Chinese Immigrater








Interrogations of Chinese Immigrants at Angel Island
Like Ellis Island in New York Harbor, Angel Island in San Francisco Bay was an entry point for immigrants in the early 20th century. The Angel Island immigration station processed small numbers of immigrants from Japan, Italy, and other parts of the world and was the key place of interrogation and detention for immigrants from China ("Angel Island Over View, CD-ROM). Angel Island in 1910 to enforce the Chinese Exclusion Act passed in 1882 and renewed in 1892 and 1902. Despite Chinese contributions to building the American West before 1880, the U.S. enacted laws prohibiting the migration of Chinese laborers after 1882 and accepting only merchants, teachers, students, and the families of American-born Chinese. These were then 105,465 Chinese in the country, mostly in California. Under the Naturalization Law of 1790, Chinese immigrants were considered "aliens ineligible to cintizenship," but those born in the U.S were citizens under the 14th amendment. Modeled in its procedures on Ellis Island, Angel Island was an outpost to sift the migration stream but also a barrier to bar Chinese save those who fit the exempt categories or were related to U.S citizens ("Angel Island Overview", CD-Rom).
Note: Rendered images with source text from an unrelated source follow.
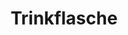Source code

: ---
id: "02"
title: Trinkflasche
description: >-
  **Das neue Album vom Tausendsassa: Lyrik, Slam, Rap, Leichtigkeit**


  Der Tausendsassa ist ein Gegenentwurf zum klassischen Bild, das Deutschrap oft abgibt. Hier gibt es keinen harten, wütenden Rap mit Geschichten von der Straße oder Gangster-Attitüden; die Texte drehen sich nicht um Geld, Fame und Frauen. Hier spricht ein Anti-Gangster, der sich selbst gerne auf die Schippe nimmt und absolut keinen Bock auf Stress hat. Der ungefährlichste Rapper der Welt eben.


  Ob das Album nun trotz, wegen oder einfach nur während Corona entstanden ist – schwer zu sagen. Jedenfalls ist es jetzt da. Die Zutaten: Der alltägliche Wahnsinn eines Künstlers. Liebe. Widersprüche. Ansprüche. Realität. Verpackt in: Lyrik, Slam und Rap. Versehen mit: Leidenschaft, Humor, Selbstironie und Ernsthaftigkeit. Dieses Album ist Ausdruck der Bereitschaft, trotz allem „all in“ zu gehen. Jetzt erst recht. ABERSOWASVON.


  *CD © 2022 Tausendsassa*
price: 22.10
image: /img/image.jpeg
---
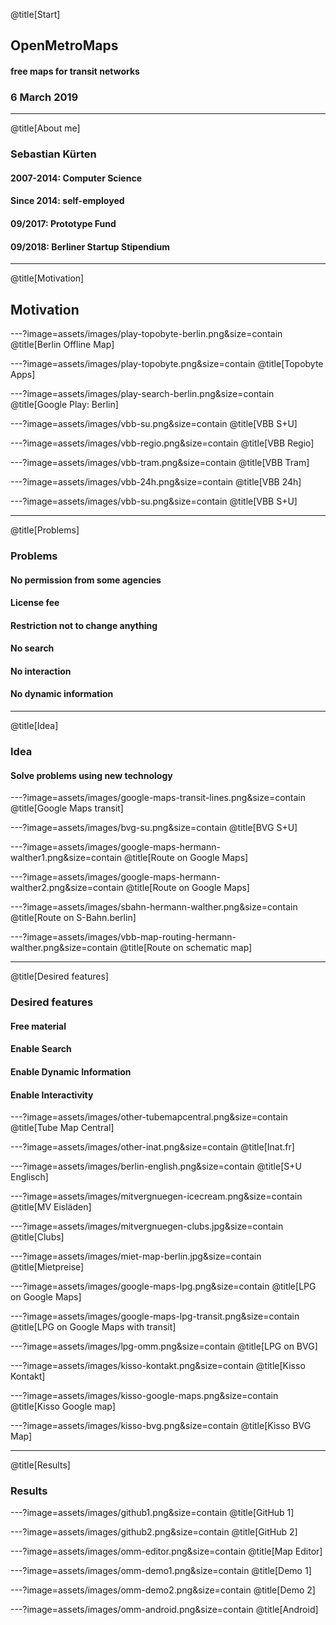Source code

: @title[Start]

## Open<span class="gold">Metro</span>Maps

#### free maps for transit networks

### 6 March 2019

---
@title[About me]
### <span class="gold">Sebastian Kürten</span>
#### 2007-2014: Computer Science
#### Since 2014: self-employed
#### 09/2017: Prototype Fund
#### 09/2018: Berliner Startup Stipendium

---
@title[Motivation]
## <span class="gold">Motivation</span>

---?image=assets/images/play-topobyte-berlin.png&size=contain
@title[Berlin Offline Map]

---?image=assets/images/play-topobyte.png&size=contain
@title[Topobyte Apps]

---?image=assets/images/play-search-berlin.png&size=contain
@title[Google Play: Berlin]

---?image=assets/images/vbb-su.png&size=contain
@title[VBB S+U]

---?image=assets/images/vbb-regio.png&size=contain
@title[VBB Regio]

---?image=assets/images/vbb-tram.png&size=contain
@title[VBB Tram]

---?image=assets/images/vbb-24h.png&size=contain
@title[VBB 24h]

---?image=assets/images/vbb-su.png&size=contain
@title[VBB S+U]

---
@title[Problems]
### <span class="gold">Problems</span>
#### No permission from some agencies
#### License fee
#### Restriction not to change anything
#### No search
#### No interaction
#### No dynamic information
---
@title[Idea]
### <span class="gold">Idea</span>
#### Solve problems using new technology

---?image=assets/images/google-maps-transit-lines.png&size=contain
@title[Google Maps transit]

---?image=assets/images/bvg-su.png&size=contain
@title[BVG S+U]

---?image=assets/images/google-maps-hermann-walther1.png&size=contain
@title[Route on Google Maps]

---?image=assets/images/google-maps-hermann-walther2.png&size=contain
@title[Route on Google Maps]

---?image=assets/images/sbahn-hermann-walther.png&size=contain
@title[Route on S-Bahn.berlin]

---?image=assets/images/vbb-map-routing-hermann-walther.png&size=contain
@title[Route on schematic map]

---
@title[Desired features]
### <span class="gold">Desired features</span>
#### Free material
#### Enable Search
#### Enable Dynamic Information
#### Enable Interactivity

---?image=assets/images/other-tubemapcentral.png&size=contain
@title[Tube Map Central]

---?image=assets/images/other-inat.png&size=contain
@title[Inat.fr]

---?image=assets/images/berlin-english.png&size=contain
@title[S+U Englisch]

---?image=assets/images/mitvergnuegen-icecream.png&size=contain
@title[MV Eisläden]

---?image=assets/images/mitvergnuegen-clubs.jpg&size=contain
@title[Clubs]

---?image=assets/images/miet-map-berlin.jpg&size=contain
@title[Mietpreise]

---?image=assets/images/google-maps-lpg.png&size=contain
@title[LPG on Google Maps]

---?image=assets/images/google-maps-lpg-transit.png&size=contain
@title[LPG on Google Maps with transit]

---?image=assets/images/lpg-omm.png&size=contain
@title[LPG on BVG]

---?image=assets/images/kisso-kontakt.png&size=contain
@title[Kisso Kontakt]

---?image=assets/images/kisso-google-maps.png&size=contain
@title[Kisso Google map]

---?image=assets/images/kisso-bvg.png&size=contain
@title[Kisso BVG Map]

---
@title[Results]
### <span class="gold">Results</span>

---?image=assets/images/github1.png&size=contain
@title[GitHub 1]

---?image=assets/images/github2.png&size=contain
@title[GitHub 2]

---?image=assets/images/omm-editor.png&size=contain
@title[Map Editor]

---?image=assets/images/omm-demo1.png&size=contain
@title[Demo 1]

---?image=assets/images/omm-demo2.png&size=contain
@title[Demo 2]

---?image=assets/images/omm-android.png&size=contain
@title[Android]
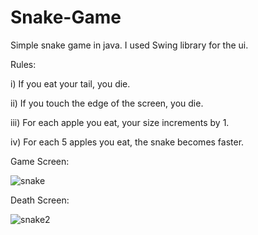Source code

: # Snake-Game

Simple snake game in java. I used Swing library for the ui.

Rules: 

i) If you eat your tail, you die.

ii) If you touch the edge of the screen, you die.

iii) For each apple you eat, your size increments by 1.

iv) For each 5 apples you eat, the snake becomes faster.

Game Screen:



![snake](https://user-images.githubusercontent.com/57750546/120082526-3598cd80-c0cc-11eb-83da-a54bdc108472.png)

Death Screen:



![snake2](https://user-images.githubusercontent.com/57750546/120082675-ed2ddf80-c0cc-11eb-8a95-572bef70d0f6.png)

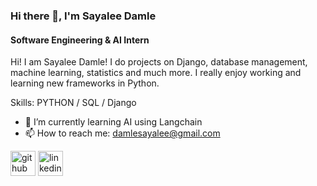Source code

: 

### Hi there 👋, I'm Sayalee Damle
#### Software Engineering & AI Intern

Hi! I am Sayalee Damle! I do projects on Django, database management, machine learning, statistics and much more. I really enjoy working and learning new frameworks in Python.

Skills: PYTHON / SQL / Django  

- 🌱 I’m currently learning AI using Langchain
- 📫 How to reach me: damlesayalee@gmail.com 


[<img src='https://cdn.jsdelivr.net/npm/simple-icons@3.0.1/icons/github.svg' alt='github' height='40'>](https://github.com/sayaleedamle)  [<img src='https://cdn.jsdelivr.net/npm/simple-icons@3.0.1/icons/linkedin.svg' alt='linkedin' height='40'>](https://www.linkedin.com/in/https://www.linkedin.com/in/sayaleedamle//)  








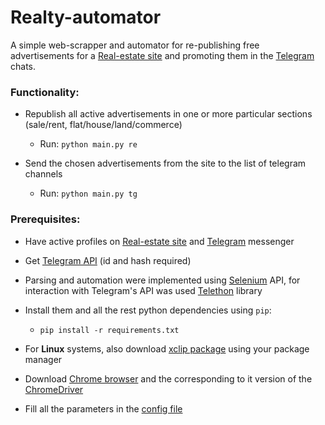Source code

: # Realty-automator

A simple web-scrapper and automator for re-publishing free advertisements for a [Real-estate site](https://www.real-estate.lviv.ua/en/) and promoting them in the [Telegram](https://telegram.org/) chats.

### Functionality:
* Republish all active advertisements in one or more particular sections (sale/rent, flat/house/land/commerce)
  * Run: `python main.py re`

* Send the chosen advertisements from the site to the list of telegram channels
  * Run: `python main.py tg`

### Prerequisites:
* Have active profiles on [Real-estate site](https://www.real-estate.lviv.ua/en/) and [Telegram](https://telegram.org/) messenger

* Get [Telegram API](https://core.telegram.org/api/obtaining_api_id) (id and hash required)

* Parsing and automation were implemented using [Selenium](https://github.com/SeleniumHQ/selenium) API, for interaction with Telegram's API was used [Telethon](https://github.com/LonamiWebs/Telethon) library 

* Install them and all the rest python dependencies using `pip`:
  * `pip install -r requirements.txt`

* For **Linux** systems, also download [xclip package](https://github.com/astrand/xclip) using your package manager  

* Download [Chrome browser](https://www.google.com/intl/en/chrome/) and the corresponding to it version of the [ChromeDriver](https://sites.google.com/chromium.org/driver/downloads?authuser=0)

* Fill all the parameters in the [config file](data/configuration.json)

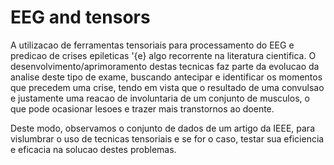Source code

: # EEG and tensors
A utilizacao de ferramentas tensoriais para processamento do EEG e predicao de crises epileticas \'{e} algo recorrente na literatura cientifica. O desenvolvimento/aprimoramento destas tecnicas faz parte da evolucao da analise deste tipo de exame, buscando antecipar e identificar os momentos que precedem uma crise, tendo em vista que o resultado de uma convulsao e justamente uma reacao de involuntaria de um conjunto de musculos, o que pode ocasionar lesoes e trazer mais transtornos ao doente.

Deste modo, observamos o conjunto de dados de um artigo da IEEE, para vislumbrar o uso de tecnicas tensoriais e se for o caso, testar sua eficiencia e eficacia na solucao destes problemas.

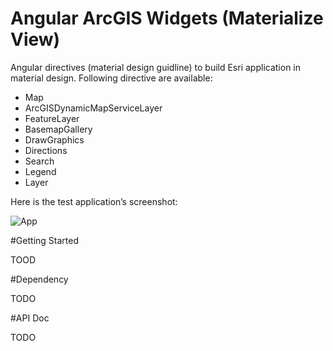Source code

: # Angular ArcGIS Widgets (Materialize View)
Angular directives (material design guidline) to build Esri application in material design. Following directive are available:

- Map
- ArcGISDynamicMapServiceLayer
- FeatureLayer
- BasemapGallery
- DrawGraphics
- Directions
- Search
- Legend 
- Layer 

Here is the test application’s screenshot:

![App](https://cloud.githubusercontent.com/assets/1533467/8315323/8c031548-1a0d-11e5-8685-7e794c77bfb5.png)

#Getting Started

TOOD

#Dependency

TODO

#API Doc

TODO
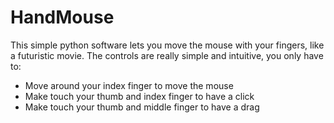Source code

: # HandMouse

This simple python software lets you move the mouse with your fingers, like a futuristic movie.
The controls are really simple and intuitive, you only have to:

- Move around your index finger to move the mouse
- Make touch your thumb and index finger to have a click
- Make touch your thumb and middle finger to have a drag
Chinese immigration, after being shut down for many years by governmental legislation and an anti-Chinese climate resumed quickly after 1906. The 1906 San Francisco earthquake destroyed most immigration records in the city, allowing many resident Chinese to claim U.S citizenship and many others to claim to be "paper sons." Chinese Americans who returned from visits home and reported births of sons and daughters thereby created slots, which were often used to bring in immigrants who masqueraded as sons or daughters. By this strategem, thousands of Chinese skirted intended American exclusion ("Male Detainees at Angel Island", CD-Rom). These paper sons and paper merchants increased the number of Chinese immigrants by an unbelievable rate. It was this supposed population explosion that would lead the United States to investigate all incoming Chinese immigrants. Being wary of the impossibility of so many legitimate children of U.S. citizens of Chinese descent, the department of immigration and naturalization sought out to verify that these people were indeed the true sons and daughters or the actual businessmen that they claimed to be. Therefore it was against this historical background and under these particular auspices that the interrogations at Angel Island were carried out from 1910 to 1940. These interrogations were by no means fair, nor were they based on any other legal or practical precedent.
While unreasonable detentions were already the norm, the act of interrogating immigrants to the extent that the Chinese were interrogated was unheard of in history. These interrogations were intricate and detailed, and designed to ensnare unwitting Chinese immigrants seeking entrance into the United States. The interrogations not only presented a hurdle for incoming immigrants by prolonging their detention at Angel Island and increasing the bureaucracy required to process Chinese immigrants, but would deeply scar the Chinese landing in the United States. Moreover, the traumatic experiences at Angel Island coupled with other practices following the detentions such as raids of Chinatown during the Red Scare of the 1950\'s led to a persistent fear of deportation by landed Chinese. The interrogations were more than just simple interview questions about one\'s village or parents, rather they were, taken as a whole, another method to exclude the Chinese from America.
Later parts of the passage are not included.